E, se você achava que os caras iam apenas tirar a poeira dos instrumentos e tocar o repertório consagrado do aclamado “Romance”, de 2024, errou feio. Grian Chatten e seus brothers já fizeram o convite de uma nova era deles, testando músicas inéditas na cara de um público espanhol sortudo e completamente incrédulo. No caso, duas novas.

Os dois shows foram marcados por uma atmosfera carregada de emoção, sendo a primeira aparição da banda desde a dolorosa perda de seu histórico empresário e “sexto membro”, Trevor Dietz, que morreu em junho. Mas o luto virou catarse rock.

A primeira grande surpresa veio logo no começo da apresentação, na quarta música, com “Marianne”, uma faixa inédita trabalhada em cima de uma pegada mais industrial, sombria e ruidosa, que já mostra um Fontaines D.C. flertando de forma muito bonita com caminhos pós-punk que lembram um Depeche Mode mais denso. Grian continuava lá, com sua típica e magnética postura inquieta, cuspindo as letras como se sua vida dependesse disso.

Não satisfeitos em entregar apenas uma novidade, os irlandeses usaram o início do bis para cravar mais uma inédita: “Six Shot Morning”. Esta segunda música nova foca intensamente em sintetizadores espaciais e melancólicos, desenhando uma sonoridade grandiosa e envolvente que cresce absurdamente ao vivo. Segundo os relatos de quem estava grudado na grade na Andaluzia, a recepção foi instantânea. A banda manteve aquela velha máxima indie de testar faixas cruas na estrada, direto com a plateia.

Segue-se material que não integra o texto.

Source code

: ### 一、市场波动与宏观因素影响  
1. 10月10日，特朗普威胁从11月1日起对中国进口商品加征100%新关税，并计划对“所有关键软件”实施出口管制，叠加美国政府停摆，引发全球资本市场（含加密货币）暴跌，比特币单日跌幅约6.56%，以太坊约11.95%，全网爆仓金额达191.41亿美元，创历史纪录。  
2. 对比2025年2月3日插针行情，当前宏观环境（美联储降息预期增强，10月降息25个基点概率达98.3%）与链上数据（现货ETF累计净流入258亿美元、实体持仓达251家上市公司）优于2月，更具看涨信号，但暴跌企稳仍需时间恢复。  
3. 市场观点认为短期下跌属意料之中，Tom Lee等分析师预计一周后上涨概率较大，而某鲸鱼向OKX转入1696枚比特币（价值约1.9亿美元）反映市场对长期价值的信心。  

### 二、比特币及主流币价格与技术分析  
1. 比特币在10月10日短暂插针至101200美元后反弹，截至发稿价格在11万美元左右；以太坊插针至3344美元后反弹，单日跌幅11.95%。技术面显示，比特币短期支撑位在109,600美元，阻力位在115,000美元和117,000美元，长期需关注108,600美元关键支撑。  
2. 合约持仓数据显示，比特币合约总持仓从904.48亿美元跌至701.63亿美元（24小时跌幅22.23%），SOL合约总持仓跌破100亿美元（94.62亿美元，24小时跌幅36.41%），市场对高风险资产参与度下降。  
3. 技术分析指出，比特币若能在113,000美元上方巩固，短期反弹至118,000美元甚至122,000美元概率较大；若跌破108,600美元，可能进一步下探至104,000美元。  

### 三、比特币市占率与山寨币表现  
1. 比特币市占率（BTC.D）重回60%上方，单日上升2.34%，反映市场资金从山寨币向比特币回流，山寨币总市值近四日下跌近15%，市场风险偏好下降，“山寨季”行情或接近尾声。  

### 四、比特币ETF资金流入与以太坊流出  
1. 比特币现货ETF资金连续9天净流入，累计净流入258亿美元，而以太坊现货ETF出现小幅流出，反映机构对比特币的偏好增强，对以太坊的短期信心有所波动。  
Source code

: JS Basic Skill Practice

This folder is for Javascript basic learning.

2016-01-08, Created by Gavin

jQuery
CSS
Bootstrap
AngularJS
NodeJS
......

Para além do frescor do material inédito, o grupo aproveitou a dobradinha em Cádiz para bagunçar o setlist e revisitar pérolas esquecidas. Enquanto na primeira noite abriram de forma explosiva com o hino “Boys in the Better Land”, no segundo show mudaram o jogo começando com “Here’s the Thing” e resgatando a belíssima “Roy’s Tune”, do álbum de estreia “Dogrel”, que não era tocada há tempos. O encerramento, claro, ficou por conta do petardo “Starburster”, provando que o Fontaines D.C. hoje joga em um campeonato completamente à parte no rock mundial.

Ficamos daqui esperando mais detalhes do quinto álbum, enquanto a banda irlandesa segue fazendo shows na Espanha. Ontem foi em Alicante. Amanhã, será em Pamplona.

O Fontaines D.C. segue entregando músicas boas. Só está nos devendo algo, aqui no Brasil.